How Does Your Engine Run, the Alert Program for Self Regulation

This program was designed by Mary Sue Williams and Sherry Shellenberg, both occupational therapists, to help your child learn about self regulation and to promote an appropriate alert state for learning using the engine analogy. Children are taught that , “If your body is like a car engine, sometimes it runs on high, sometimes it runs on low and sometimes it runs just right.: (Take Five, 2001, M.S.Williams and S. Shellenberg.) The concepts are applicable to all age levels and children developmentally below the age of 8 can be introduced to the concepts with adult support to offer a range of strategies to help children regulate their alertness.
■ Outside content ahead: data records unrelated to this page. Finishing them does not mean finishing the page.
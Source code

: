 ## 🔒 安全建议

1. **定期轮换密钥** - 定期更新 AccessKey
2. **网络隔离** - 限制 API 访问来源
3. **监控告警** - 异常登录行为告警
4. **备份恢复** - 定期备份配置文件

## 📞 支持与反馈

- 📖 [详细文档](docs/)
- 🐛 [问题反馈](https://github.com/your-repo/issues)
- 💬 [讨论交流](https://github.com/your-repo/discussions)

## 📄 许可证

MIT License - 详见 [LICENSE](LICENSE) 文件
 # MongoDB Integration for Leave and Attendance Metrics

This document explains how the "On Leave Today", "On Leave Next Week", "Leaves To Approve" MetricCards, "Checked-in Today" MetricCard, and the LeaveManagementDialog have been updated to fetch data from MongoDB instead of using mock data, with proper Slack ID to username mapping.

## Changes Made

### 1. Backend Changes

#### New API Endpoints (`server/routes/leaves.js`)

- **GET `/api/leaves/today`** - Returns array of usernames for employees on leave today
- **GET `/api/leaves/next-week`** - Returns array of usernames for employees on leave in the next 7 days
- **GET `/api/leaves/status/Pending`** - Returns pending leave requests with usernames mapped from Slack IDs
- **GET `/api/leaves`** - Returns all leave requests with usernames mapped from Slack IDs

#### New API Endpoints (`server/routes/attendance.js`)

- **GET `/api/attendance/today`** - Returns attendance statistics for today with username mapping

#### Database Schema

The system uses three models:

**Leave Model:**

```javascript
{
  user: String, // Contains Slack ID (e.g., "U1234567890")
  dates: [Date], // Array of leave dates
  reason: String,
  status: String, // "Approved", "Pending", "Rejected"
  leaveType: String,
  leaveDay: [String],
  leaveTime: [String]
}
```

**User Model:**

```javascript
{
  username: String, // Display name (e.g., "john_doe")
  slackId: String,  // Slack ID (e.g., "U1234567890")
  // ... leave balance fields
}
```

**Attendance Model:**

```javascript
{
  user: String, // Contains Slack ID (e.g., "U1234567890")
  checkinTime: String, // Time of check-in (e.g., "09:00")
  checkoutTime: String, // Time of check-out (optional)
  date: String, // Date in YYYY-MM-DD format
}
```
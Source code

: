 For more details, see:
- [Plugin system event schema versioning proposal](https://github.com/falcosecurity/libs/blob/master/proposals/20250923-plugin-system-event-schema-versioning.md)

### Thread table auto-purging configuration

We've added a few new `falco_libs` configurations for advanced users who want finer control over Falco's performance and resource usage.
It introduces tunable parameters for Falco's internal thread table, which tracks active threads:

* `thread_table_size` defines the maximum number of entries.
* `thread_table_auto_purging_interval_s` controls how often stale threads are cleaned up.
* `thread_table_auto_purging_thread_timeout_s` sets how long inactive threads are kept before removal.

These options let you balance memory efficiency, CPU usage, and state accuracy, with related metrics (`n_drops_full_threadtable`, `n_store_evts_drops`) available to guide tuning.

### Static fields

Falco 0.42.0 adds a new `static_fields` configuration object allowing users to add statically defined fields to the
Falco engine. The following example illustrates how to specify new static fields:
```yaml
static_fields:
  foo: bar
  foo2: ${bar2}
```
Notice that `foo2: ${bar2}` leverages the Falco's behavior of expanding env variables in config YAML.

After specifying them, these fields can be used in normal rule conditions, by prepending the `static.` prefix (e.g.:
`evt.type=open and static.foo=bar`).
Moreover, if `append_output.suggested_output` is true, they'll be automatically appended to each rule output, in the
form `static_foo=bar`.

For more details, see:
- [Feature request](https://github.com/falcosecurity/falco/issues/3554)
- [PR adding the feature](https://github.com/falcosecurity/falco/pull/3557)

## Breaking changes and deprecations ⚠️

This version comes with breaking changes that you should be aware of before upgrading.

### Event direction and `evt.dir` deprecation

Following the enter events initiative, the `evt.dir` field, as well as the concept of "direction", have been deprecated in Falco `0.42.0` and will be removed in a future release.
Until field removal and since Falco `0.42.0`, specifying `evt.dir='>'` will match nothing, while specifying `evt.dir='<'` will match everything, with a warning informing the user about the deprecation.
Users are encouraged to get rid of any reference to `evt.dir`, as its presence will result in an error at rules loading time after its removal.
Children are first taught to think about and identify their “engine speed” or level of alertness. Engine speeds are identified as Low, Just Right and High.

There is a range of alertness that can be considered “Just Right,” when children are alert and attentive, their muscles are not droopy and they can concentrate easily.

“High” engine levels can be described as “wound up ” or “on the go” and “Low” engine levels as “droopy” or “tired”. (At times a child with a low alertness level may look like they are in a high alertness state because they are using fidgeting or other sensory seeking strategies to help increase their alertness levels.)

Fortunately modulation through taking a break, in particular, by using heavy work to muscles and joints helps when engines are in either high or low states. Heavy work to the muscles includes activities which involve pushing, pulling, lifting, hanging, climbing, tugging or towing. Movement breaks that utilize heavy work are the predominant method that the Alert program emphases to alter engine levels. The Take Five book is a good resource for quick “tune ups” and highlights the 5 ways to change engine levels: Put something in your mouth (oral motor input,) Move (vestibular and proprioceptive input,) Touch(tactile input,) Look (visual input,) and Listen (auditory input.)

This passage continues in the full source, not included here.